In 1740 or soon after he was sent to assist Father Matthias Strobel in his mission to the northern Tehuelche people at Laguna de los Padres, 12 mi west of the present day city of Mar del Plata, the first permanent human settlement in the region. For about the next forty years he was a missionary and explorer in the region, gathering material that would become The Description of Patagonia.

Falkner returned to England, where, in 1771 or 1772, he joined the English province of the Society. He was appointed chaplain to Robert Berkeley of Spetchley. He then became chaplain to Mr. Berington of Winsley in Herefordshire, and afterwards to the Plowdens of Plowden Hall in Shropshire.

Falkner died at Plowden in January 1784 aged 76.

==Scientific discoveries==
He is credited with recording the first fossil in present-day Argentina: In 1760 Falkner discovered the skeleton of a big armadillo on the banks of Carcarañá River, near the village of Santa Fe; many years later the fossil was identified as originating from a glyptodon. Darwin mentions this fossil and "old Falkner" in his Beagle voyage, after he also discovered fossils in Patagonia.

==Works==
He wrote an account of his Patagonian experiences, which was published at Hereford in 1774 under the title A Description of Patagonia and the adjoining parts of South America, with a grammar and a short vocabulary, and some particulars relating to Falkland's Islands. The book as published was not his original work, but a compilation by William Combe, who used Falkner's papers. The book was translated into German, French, and Spanish. Another account of the Patagonians due to Father Falkner is found in the works of Thomas Pennant, who described his essay as "formed from the relation of Fr. Falkner, a Jesuit, who had resided among them thirty-eight years".

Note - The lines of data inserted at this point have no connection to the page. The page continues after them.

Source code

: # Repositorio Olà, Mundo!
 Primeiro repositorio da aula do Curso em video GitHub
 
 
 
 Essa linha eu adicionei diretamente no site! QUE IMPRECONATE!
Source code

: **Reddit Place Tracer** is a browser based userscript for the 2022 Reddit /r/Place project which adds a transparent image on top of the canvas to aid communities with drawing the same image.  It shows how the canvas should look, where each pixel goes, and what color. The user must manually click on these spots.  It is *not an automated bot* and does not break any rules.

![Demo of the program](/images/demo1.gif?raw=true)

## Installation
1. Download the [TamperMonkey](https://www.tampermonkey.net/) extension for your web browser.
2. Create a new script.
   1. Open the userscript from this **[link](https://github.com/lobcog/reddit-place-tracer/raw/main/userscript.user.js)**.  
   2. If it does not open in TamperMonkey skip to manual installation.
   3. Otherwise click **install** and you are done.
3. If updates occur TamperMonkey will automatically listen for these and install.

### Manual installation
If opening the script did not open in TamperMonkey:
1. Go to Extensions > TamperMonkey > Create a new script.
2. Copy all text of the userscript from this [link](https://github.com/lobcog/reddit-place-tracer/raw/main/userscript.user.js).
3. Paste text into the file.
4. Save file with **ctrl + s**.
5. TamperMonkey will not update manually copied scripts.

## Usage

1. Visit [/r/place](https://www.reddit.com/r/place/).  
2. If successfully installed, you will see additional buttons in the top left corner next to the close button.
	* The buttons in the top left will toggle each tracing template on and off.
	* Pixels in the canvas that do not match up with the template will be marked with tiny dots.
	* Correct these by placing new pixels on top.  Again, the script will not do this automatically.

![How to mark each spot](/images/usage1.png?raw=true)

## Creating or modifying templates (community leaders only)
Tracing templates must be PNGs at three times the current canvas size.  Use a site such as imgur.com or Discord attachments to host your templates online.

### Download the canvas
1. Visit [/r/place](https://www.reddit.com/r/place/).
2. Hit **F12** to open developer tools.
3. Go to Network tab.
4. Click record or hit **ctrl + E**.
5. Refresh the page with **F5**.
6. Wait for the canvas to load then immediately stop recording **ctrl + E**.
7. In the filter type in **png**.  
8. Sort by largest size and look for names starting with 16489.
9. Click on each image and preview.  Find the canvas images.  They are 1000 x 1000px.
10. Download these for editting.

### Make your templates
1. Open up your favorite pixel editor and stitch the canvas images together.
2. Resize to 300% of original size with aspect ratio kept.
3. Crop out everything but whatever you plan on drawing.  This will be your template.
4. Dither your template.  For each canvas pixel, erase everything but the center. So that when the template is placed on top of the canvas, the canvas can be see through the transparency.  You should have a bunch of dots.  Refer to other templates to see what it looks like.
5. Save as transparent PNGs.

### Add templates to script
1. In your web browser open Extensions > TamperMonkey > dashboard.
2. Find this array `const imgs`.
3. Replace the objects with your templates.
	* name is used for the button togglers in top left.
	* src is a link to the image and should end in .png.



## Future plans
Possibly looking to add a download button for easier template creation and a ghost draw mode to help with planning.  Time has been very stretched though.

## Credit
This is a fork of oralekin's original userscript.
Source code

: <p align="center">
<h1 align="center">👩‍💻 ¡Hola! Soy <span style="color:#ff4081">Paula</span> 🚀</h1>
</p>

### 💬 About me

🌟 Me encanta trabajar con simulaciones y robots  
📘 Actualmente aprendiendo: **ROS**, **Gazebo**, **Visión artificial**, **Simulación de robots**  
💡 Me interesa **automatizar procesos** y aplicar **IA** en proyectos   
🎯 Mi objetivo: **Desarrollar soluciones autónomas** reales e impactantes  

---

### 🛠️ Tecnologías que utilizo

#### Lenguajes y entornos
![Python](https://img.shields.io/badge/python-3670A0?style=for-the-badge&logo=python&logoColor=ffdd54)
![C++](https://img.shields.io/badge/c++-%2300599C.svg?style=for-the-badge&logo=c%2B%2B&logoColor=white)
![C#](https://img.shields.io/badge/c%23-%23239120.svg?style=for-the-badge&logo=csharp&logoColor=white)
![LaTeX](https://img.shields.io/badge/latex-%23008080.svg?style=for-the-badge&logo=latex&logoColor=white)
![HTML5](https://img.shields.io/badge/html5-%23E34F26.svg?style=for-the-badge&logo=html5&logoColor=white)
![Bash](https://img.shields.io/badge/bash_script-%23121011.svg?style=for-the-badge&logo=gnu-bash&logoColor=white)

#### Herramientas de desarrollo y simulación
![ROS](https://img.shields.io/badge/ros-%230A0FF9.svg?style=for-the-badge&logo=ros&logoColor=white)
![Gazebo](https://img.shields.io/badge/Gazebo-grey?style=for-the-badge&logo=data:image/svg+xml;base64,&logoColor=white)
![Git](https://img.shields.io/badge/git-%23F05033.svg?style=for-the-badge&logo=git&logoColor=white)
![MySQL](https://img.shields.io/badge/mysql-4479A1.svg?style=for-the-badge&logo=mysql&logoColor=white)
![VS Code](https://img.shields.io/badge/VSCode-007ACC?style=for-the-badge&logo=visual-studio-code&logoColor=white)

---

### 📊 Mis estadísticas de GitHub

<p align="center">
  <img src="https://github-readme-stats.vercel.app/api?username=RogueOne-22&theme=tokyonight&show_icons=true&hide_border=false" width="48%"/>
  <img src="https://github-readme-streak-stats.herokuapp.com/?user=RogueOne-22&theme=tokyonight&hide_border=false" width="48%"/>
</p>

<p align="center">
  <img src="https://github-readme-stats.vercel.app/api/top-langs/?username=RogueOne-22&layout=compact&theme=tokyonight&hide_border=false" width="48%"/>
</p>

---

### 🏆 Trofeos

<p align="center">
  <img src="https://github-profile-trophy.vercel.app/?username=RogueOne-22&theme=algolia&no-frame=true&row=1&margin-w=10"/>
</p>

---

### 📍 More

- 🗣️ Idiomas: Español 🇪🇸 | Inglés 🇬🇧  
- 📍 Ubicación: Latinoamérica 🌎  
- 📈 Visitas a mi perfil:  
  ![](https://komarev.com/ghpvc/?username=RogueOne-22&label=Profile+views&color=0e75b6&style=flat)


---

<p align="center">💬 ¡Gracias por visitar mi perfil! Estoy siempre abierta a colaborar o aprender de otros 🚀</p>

Title page, A Description of Patagonia

After his death, the Spanish Jesuits who had known him in South America were anxious to obtain his unpublished works. They included treatises on the botanical and mineral products of America, and American distempers as cured by American drugs. It is stated by Fr. Caballero, S.J., that he had also edited Volumina duo de anatomia corporis humani.

Lake Falkner in Argentina is named after him, as well as a street in the city of Mar del Plata.